Saturday, July 30, 2016

Mindless media hype


Who watched the TV broadcasts of the Republican and Democratic conventions?

The short answer is: not too many people

More than 85% of adults in America didn’t bother to watch either of the nominees giving the big acceptance speech.



Fox News had the biggest average audience for all eight nights of the Republican and Democratic conventions—but, hold on, only 1.8% of adults were watching Fox on a given night.





Possibly we’re having the most emotionally charged presidential election of all time—Tom Jefferson and Andy Jackson and Teddy Roosevelt didn’t have television to deal with. It’s scarcely credible, but nevertheless, most Americans didn’t give a hoot about watching those big speeches. Obviously, most Americans didn’t learn anything much from them.



For the seeming endless hours of convention coverage by the broadcast and cable channels, much of the time only a tiny minority of Americans was watching, regardless of the pompous blather of Wolf and Rachel and Megyn and all the others.

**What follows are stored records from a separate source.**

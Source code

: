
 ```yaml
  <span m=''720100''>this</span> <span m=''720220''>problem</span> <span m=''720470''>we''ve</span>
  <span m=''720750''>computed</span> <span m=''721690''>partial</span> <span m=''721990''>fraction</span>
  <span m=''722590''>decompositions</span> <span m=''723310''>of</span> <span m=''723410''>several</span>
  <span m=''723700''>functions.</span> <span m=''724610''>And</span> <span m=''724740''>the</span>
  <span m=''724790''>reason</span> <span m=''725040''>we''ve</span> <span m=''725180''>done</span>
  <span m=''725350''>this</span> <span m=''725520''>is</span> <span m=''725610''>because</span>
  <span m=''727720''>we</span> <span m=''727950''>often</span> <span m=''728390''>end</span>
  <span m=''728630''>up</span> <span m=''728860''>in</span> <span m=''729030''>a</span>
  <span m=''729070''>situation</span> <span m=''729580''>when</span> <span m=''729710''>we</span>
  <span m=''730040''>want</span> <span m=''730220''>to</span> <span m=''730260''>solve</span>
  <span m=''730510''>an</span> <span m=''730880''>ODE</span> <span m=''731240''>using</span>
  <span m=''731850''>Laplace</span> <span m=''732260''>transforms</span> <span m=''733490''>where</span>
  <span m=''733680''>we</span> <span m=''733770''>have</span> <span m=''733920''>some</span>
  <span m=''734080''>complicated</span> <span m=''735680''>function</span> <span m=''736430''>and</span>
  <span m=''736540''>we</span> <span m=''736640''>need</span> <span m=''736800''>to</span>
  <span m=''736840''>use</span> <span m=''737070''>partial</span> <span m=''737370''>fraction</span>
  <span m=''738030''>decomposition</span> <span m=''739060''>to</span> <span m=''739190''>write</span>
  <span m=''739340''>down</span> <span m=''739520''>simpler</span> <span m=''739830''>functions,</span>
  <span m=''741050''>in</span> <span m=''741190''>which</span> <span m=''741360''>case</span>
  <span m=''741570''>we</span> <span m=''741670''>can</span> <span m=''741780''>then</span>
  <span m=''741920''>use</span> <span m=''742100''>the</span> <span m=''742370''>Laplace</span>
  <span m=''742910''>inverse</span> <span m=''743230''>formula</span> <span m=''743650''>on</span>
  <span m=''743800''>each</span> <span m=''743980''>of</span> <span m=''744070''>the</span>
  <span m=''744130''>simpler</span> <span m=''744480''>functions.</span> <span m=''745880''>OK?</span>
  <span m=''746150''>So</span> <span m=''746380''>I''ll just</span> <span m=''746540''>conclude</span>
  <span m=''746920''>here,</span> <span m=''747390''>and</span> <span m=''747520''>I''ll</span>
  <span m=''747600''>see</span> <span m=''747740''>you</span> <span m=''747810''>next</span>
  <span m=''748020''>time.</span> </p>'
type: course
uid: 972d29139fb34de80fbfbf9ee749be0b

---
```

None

While I’m on this topic, I’ll give a thumbs down to TheHill.com, which blasted this headline on its website yesterday: “Trump tops Clinton on speech ratings” and to TheHill writer Joe Concha, who started his story with “Donald Trump has defeated Hillary Clinton…” The underlying details tell a much less provocative story.

Here’s the detail: Trump had a reported audience of 34.9 million people, and Clinton’s audience was 33.3 million. The audience ratings are reported from a survey sample of about 5,000 viewers. I have long experience in the design of surveys, and I feel real comfortable guessing that the margin of error in this audience report makes it ludicrous to say one candidate “tops” another, or one candidate “has defeated” another. The viewing audience for Trump and Clinton was close to being the same, probably no significant difference between them.

In their convention coverage, the media generally didn’t take any opportunity to minimize the hype or the preposterous emphasis on discord.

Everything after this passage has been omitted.